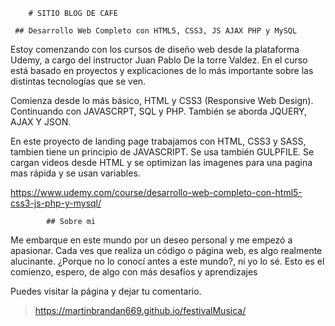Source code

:         # SITIO BLOG DE CAFE

     ## Desarrollo Web Completo con HTML5, CSS3, JS AJAX PHP y MySQL

Estoy comenzando con los cursos de diseño web desde la plataforma Udemy, a cargo del instructor Juan Pablo De la torre Valdez. En el curso está basado en proyectos y explicaciones de lo más importante sobre las distintas tecnologías que se ven.

Comienza desde lo más básico, HTML y CSS3 (Responsive Web Design). Continuando con JAVASCRPT, SQL y PHP. También se aborda JQUERY, AJAX Y JSON.

En este proyecto de landing page trabajamos con HTML, CSS3 y SASS, tambien tiene un principio de JAVASCRIPT. Se usa también GULPFILE. Se cargan videos desde HTML y se optimizan las imagenes para una pagina mas rápida y se usan variables.

https://www.udemy.com/course/desarrollo-web-completo-con-html5-css3-js-php-y-mysql/

            ## Sobre mi
Me embarque en este mundo por un deseo personal y me empezó a apasionar. Cada ves que realiza un código o página web, es algo realmente alucinante. ¿Porque no lo conocí antes a este mundo?, ni yo lo sé. Esto es el comienzo, espero, de algo con más desafíos y aprendizajes

Puedes visitar la página y dejar tu comentario.
> https://martinbrandan669.github.io/festivalMusica/
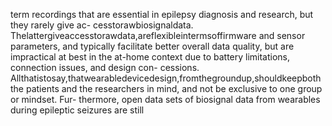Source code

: term recordings that are essential in epilepsy diagnosis and research, but they rarely give ac-
cesstorawbiosignaldata. Thelattergiveaccesstorawdata,areflexibleintermsoffirmware
and sensor parameters, and typically facilitate better overall data quality, but are impractical
at best in the at-home context due to battery limitations, connection issues, and design con-
cessions. Allthatistosay,thatwearabledevicedesign,fromthegroundup,shouldkeepboth
the patients and the researchers in mind, and not be exclusive to one group or mindset. Fur-
thermore, open data sets of biosignal data from wearables during epileptic seizures are still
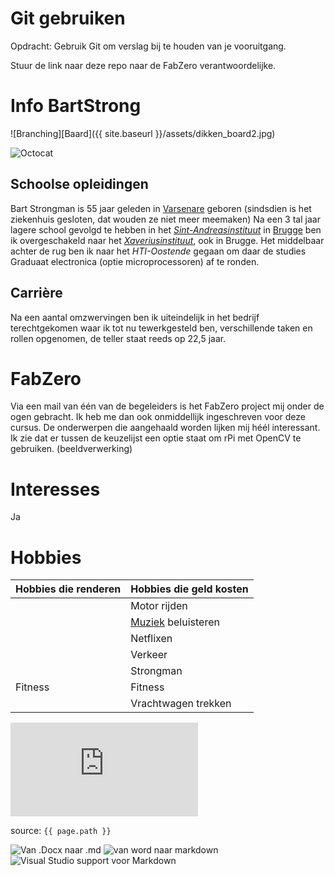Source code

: # Git gebruiken

Opdracht: Gebruik Git om verslag bij te houden van je vooruitgang.

Stuur de link naar deze repo naar de FabZero verantwoordelijke.

# Info **BartStrong**

![Branching][Baard]({{ site.baseurl }}/assets/dikken_board2.jpg)

![Octocat](https://github.githubassets.com/images/icons/emoji/octocat.png)

## Schoolse opleidingen

Bart Strongman is 55 jaar geleden in [Varsenare](https://en.wikipedia.org/wiki/Varsenare) geboren (sindsdien is het ziekenhuis gesloten, dat wouden ze niet meer meemaken)
Na een 3 tal jaar lagere school gevolgd te hebben in het [_Sint-Andreasinstituut_](https://www.sint-andreas-brugge.be/) in [Brugge](https://www.brugge.be/) ben ik overgeschakeld naar het [_Xaveriusinstituut_](https://www.sfxbrugge.be/nl/), ook in Brugge.
Het middelbaar achter de rug ben ik naar het _HTI-Oostende_ gegaan om daar de studies Graduaat electronica (optie microprocessoren) af te ronden.

## Carrière

Na een aantal omzwervingen ben ik uiteindelijk in het bedrijf terechtgekomen waar ik tot nu tewerkgesteld ben, verschillende taken en rollen opgenomen, de teller staat reeds op 22,5 jaar.

# FabZero

Via een mail van één van de begeleiders is het FabZero project mij onder de ogen gebracht. Ik heb me dan ook onmiddellijk ingeschreven voor deze cursus.
De onderwerpen die aangehaald worden lijken mij héél interessant.  Ik zie dat er tussen de keuzelijst een optie staat om rPi met OpenCV te gebruiken. (beeldverwerking)

# Interesses

Ja

# Hobbies

| Hobbies die renderen      | Hobbies die geld kosten         |
|-----------|-----------------|
|  | Motor rijden        |
|  | [Muziek](https://music.youtube.com/watch?v=qhMvAhqIgRM) beluisteren |
|  | Netflixen        |
|  | Verkeer        |
|  | Strongman     |
| Fitness   | Fitness        |
|  | Vrachtwagen trekken        |

![BartStrong](https://www.facebook.com/photo.php?fbid=440621766760611&set=pb.100024383731139.-2207520000..)

source: `{{ page.path }}`

![Van .Docx naar .md](https://gist.github.com/vzvenyach/7278543)
![van word naar markdown](https://pandoc.org/)
![Visual Studio support voor Markdown](https://code.visualstudio.com/Docs/languages/markdown)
_____
In the answer, include exactly the lines from the top of the entries through the line containing "En este proyecto", and nothing else, not even the pictures.

- **The answer**:
Source code

:         # SITIO BLOG DE CAFE

     ## Desarrollo Web Completo con HTML5, CSS3, JS AJAX PHP y MySQL

Estoy comenzando con los cursos de diseño web desde la plataforma Udemy, a cargo del instructor Juan Pablo De la torre Valdez. En el curso está basado en proyectos y explicaciones de lo más importante sobre las distintas tecnologías que se ven.

Comienza desde lo más básico, HTML y CSS3 (Responsive Web Design). Continuando con JAVASCRPT, SQL y PHP. También se aborda JQUERY, AJAX Y JSON.

En este proyecto de landing page trabajamos con HTML, CSS3 y SASS, tambien tiene un principio de JAVASCRIPT. Se usa también GULPFILE. Se cargan videos desde HTML y se optimizan las imagenes para una pagina mas rápida y se usan variables.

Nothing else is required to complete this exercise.